My own children with the exception of Alan regarded the American invasion without enthusiasm. The twins considered Rosemary and Lorraine hopelessly babyish and Scott and Tony awesomely adult. When George complained the little girls kept getting in his way I became harassed enough to wonder how Emily coped when they all descended on Bognor, but of course from the moment my children first crossed her rented threshold Emily made sure everyone had a wonderful time.
‘There was this lovely, lovely lady,’ said George after the first visit. ‘Like a queen. I paddled in the sea and she held my hand when a big wave came. Then we had jam sandwiches for tea and chocolate cake and pink ices.’
‘We all played French cricket,’ said Edred. ‘It was absolutely ripping. Everyone played, even Emily and
even Scott.
We laughed and laughed and afterwards had lots of lemonade which Emily had made herself.’
‘Emily has real gold hair,’ said Elfrida. ‘I asked her if it was dyed and Nanny was livid with me but Emily just laughed and said it was real. She had a jolly nice bathing costume and she told me how pretty my dress was and asked if you had my clothes specially made for me, so I said no and told her about Marshall and Snelgrove. She was nice. We talked for ages.’
‘I’m so glad, darling,’ I said in a cocktail-party voice.
‘You can come down to Bognor with us next time, if you like, Alan,’ said Steve. Alan had been at Winchester during the first visit to Emily. ‘I know Emily wants to meet you.’
‘Thank you,’ said Alan who had long since rejected his Van Zale relations as thoroughly as he had rejected Paul, ‘but no.’
‘Why?’ demanded Edred. ‘Emily’s your cousin. She explained it to us. Your father was her mother’s brother—’
‘Grandmother’s brother,’ corrected Elfrida.
‘I’m not
interested in distant relatives.’
‘How rude!’ said Elfrida. ‘And Emily’s so nice!’
‘Elfrida,’ I said gently, ‘leave Alan alone. He may have all sorts of reasons which you know nothing about.’
‘Oh, you always take Alan’s side!’ stormed Elfrida, and rushed from the room.
‘I need a drink,’ I said to Steve.
‘God, so do I!’
We drank and went on drinking. Eventually in early September Emily went back to America. I was never more relieved to know that the
Queen Mary
had left Southampton and my consumption of alcohol went into an abrupt decline.
Unfortunately Steve’s did not.
It was early in 1938 when I first heard the rumours which Cornelius was disseminating about him. I had been in Norfolk inspecting the flood damage, for that February the sea broke through Horsey Gap to make Mallingham an island again and the waves had even reached the walls of the Hall. By the time I returned to London I was exhausted by the effort of cleaning up the mess, but I was determined not to cancel an important lunch I had arranged to further my new career. I had decided to interest myself in women’s education. It seemed to me that the more women were well-educated the more likely they would be to object strongly when they later found themselves underpaid, underprivileged and underestimated by their co-workers, and my vision of the future encompassed a world where so many women were sufficiently well-educated to hold well-paid jobs that the government had been forced to legislate against discrimination by sex. I was prepared to admit this was a somewhat radical vision, but I was surprised when so many people found it shocking.
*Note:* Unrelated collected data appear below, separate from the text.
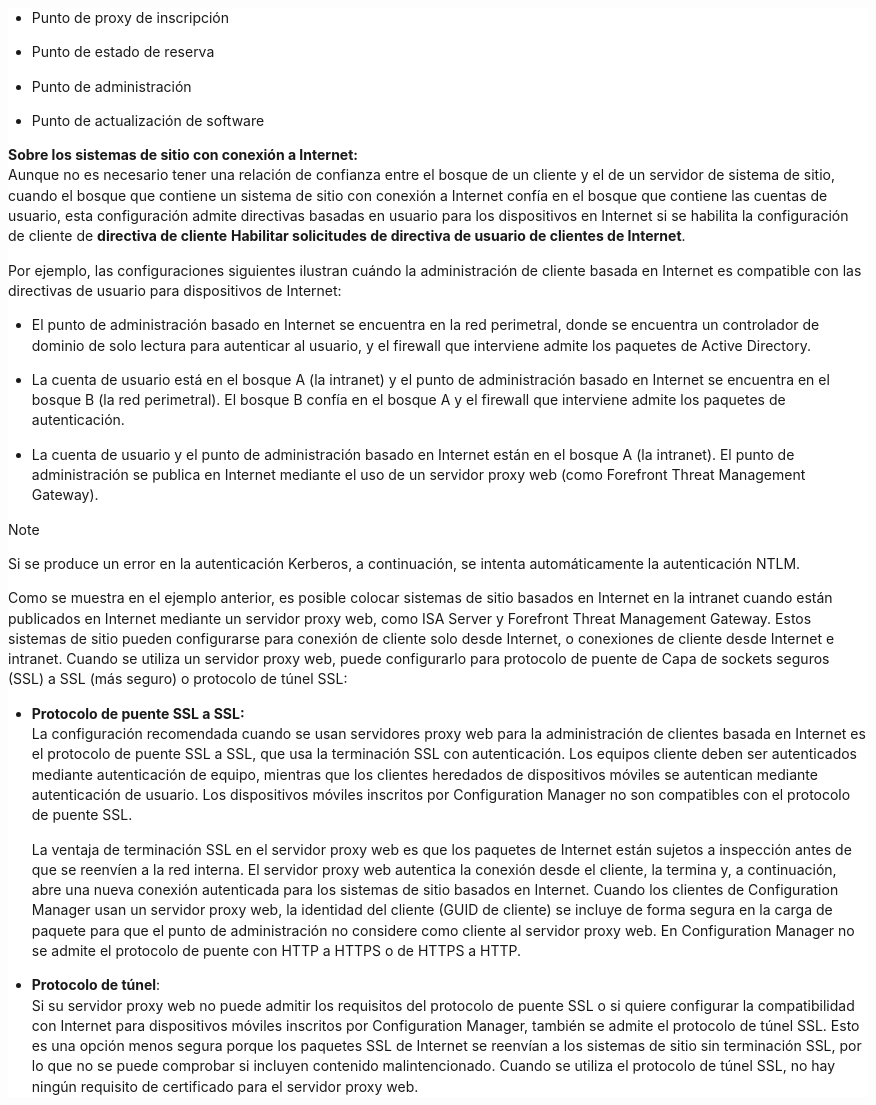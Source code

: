-   Punto de proxy de inscripción  

-   Punto de estado de reserva  

-   Punto de administración  

-   Punto de actualización de software  

 **Sobre los sistemas de sitio con conexión a Internet:**   
Aunque no es necesario tener una relación de confianza entre el bosque de un cliente y el de un servidor de sistema de sitio, cuando el bosque que contiene un sistema de sitio con conexión a Internet confía en el bosque que contiene las cuentas de usuario, esta configuración admite directivas basadas en usuario para los dispositivos en Internet si se habilita la configuración de cliente de **directiva de cliente** **Habilitar solicitudes de directiva de usuario de clientes de Internet**.  

 Por ejemplo, las configuraciones siguientes ilustran cuándo la administración de cliente basada en Internet es compatible con las directivas de usuario para dispositivos de Internet:  

-   El punto de administración basado en Internet se encuentra en la red perimetral, donde se encuentra un controlador de dominio de solo lectura para autenticar al usuario, y el firewall que interviene admite los paquetes de Active Directory.  

-   La cuenta de usuario está en el bosque A (la intranet) y el punto de administración basado en Internet se encuentra en el bosque B (la red perimetral). El bosque B confía en el bosque A y el firewall que interviene admite los paquetes de autenticación.  

-   La cuenta de usuario y el punto de administración basado en Internet están en el bosque A (la intranet). El punto de administración se publica en Internet mediante el uso de un servidor proxy web (como Forefront Threat Management Gateway).  

> [!NOTE]  
>  Si se produce un error en la autenticación Kerberos, a continuación, se intenta automáticamente la autenticación NTLM.  

 Como se muestra en el ejemplo anterior, es posible colocar sistemas de sitio basados en Internet en la intranet cuando están publicados en Internet mediante un servidor proxy web, como ISA Server y Forefront Threat Management Gateway. Estos sistemas de sitio pueden configurarse para conexión de cliente solo desde Internet, o conexiones de cliente desde Internet e intranet. Cuando se utiliza un servidor proxy web, puede configurarlo para protocolo de puente de Capa de sockets seguros (SSL) a SSL (más seguro) o protocolo de túnel SSL:  

-   **Protocolo de puente SSL a SSL:**   
    La configuración recomendada cuando se usan servidores proxy web para la administración de clientes basada en Internet es el protocolo de puente SSL a SSL, que usa la terminación SSL con autenticación. Los equipos cliente deben ser autenticados mediante autenticación de equipo, mientras que los clientes heredados de dispositivos móviles se autentican mediante autenticación de usuario. Los dispositivos móviles inscritos por Configuration Manager no son compatibles con el protocolo de puente SSL.  

     La ventaja de terminación SSL en el servidor proxy web es que los paquetes de Internet están sujetos a inspección antes de que se reenvíen a la red interna. El servidor proxy web autentica la conexión desde el cliente, la termina y, a continuación, abre una nueva conexión autenticada para los sistemas de sitio basados en Internet. Cuando los clientes de Configuration Manager usan un servidor proxy web, la identidad del cliente (GUID de cliente) se incluye de forma segura en la carga de paquete para que el punto de administración no considere como cliente al servidor proxy web. En Configuration Manager no se admite el protocolo de puente con HTTP a HTTPS o de HTTPS a HTTP.  

-   **Protocolo de túnel**:   
    Si su servidor proxy web no puede admitir los requisitos del protocolo de puente SSL o si quiere configurar la compatibilidad con Internet para dispositivos móviles inscritos por Configuration Manager, también se admite el protocolo de túnel SSL. Esto es una opción menos segura porque los paquetes SSL de Internet se reenvían a los sistemas de sitio sin terminación SSL, por lo que no se puede comprobar si incluyen contenido malintencionado. Cuando se utiliza el protocolo de túnel SSL, no hay ningún requisito de certificado para el servidor proxy web.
I was just expressing these sentiments over lunch at the Savoy to my three guests, all of whom had important posts in the world of women’s education, when I heard an American say at the next table: ‘… and so I went to Van Zale’s in New York.’
‘Did you see Van Zale himself?’ asked his English companion.
‘Yes, he was very competent, just a young guy, but it was clear he knew what he was doing. Later I told him how surprised I was that Sullivan quit. Have you ever met Sullivan?’
‘No, but we’ve all heard of him, of course. He’ll come a cropper before long. He drinks, you know.’
‘So Van Zale said. In fact Van Zale said that Sullivan’s “resignation” wasn’t voluntary – they had to get rid of him and were nice enough to let him leave with his reputation intact.’
‘Well, I’m not surprised,’ said the Englishman. ‘But they’ve got a good man at Van Zale’s in Milk Street now, an American but educated in England, really a very civilized sort of chap …’ And he began to talk about the benefits of an English education.
My guests were still talking enthusiastically about founding a new
organization to promote grammar school education for girls, but I could no longer concentrate and as soon as I decently could I went home.
I decided to tell Steve about the conversation because I saw it as a chance to bring up the subject of his drinking without fear of triggering an unpleasant scene. I knew what happened when one attempted to criticize a heavy drinker for his habits, but I thought that if I merely repeated the story Steve’s anger would be directed not at me but at Cornelius.
I succeeded almost too well. He immediately wanted to sue Cornelius for slander, but he calmed down, became more rational and promised me solemnly that he would cut down on his drinking.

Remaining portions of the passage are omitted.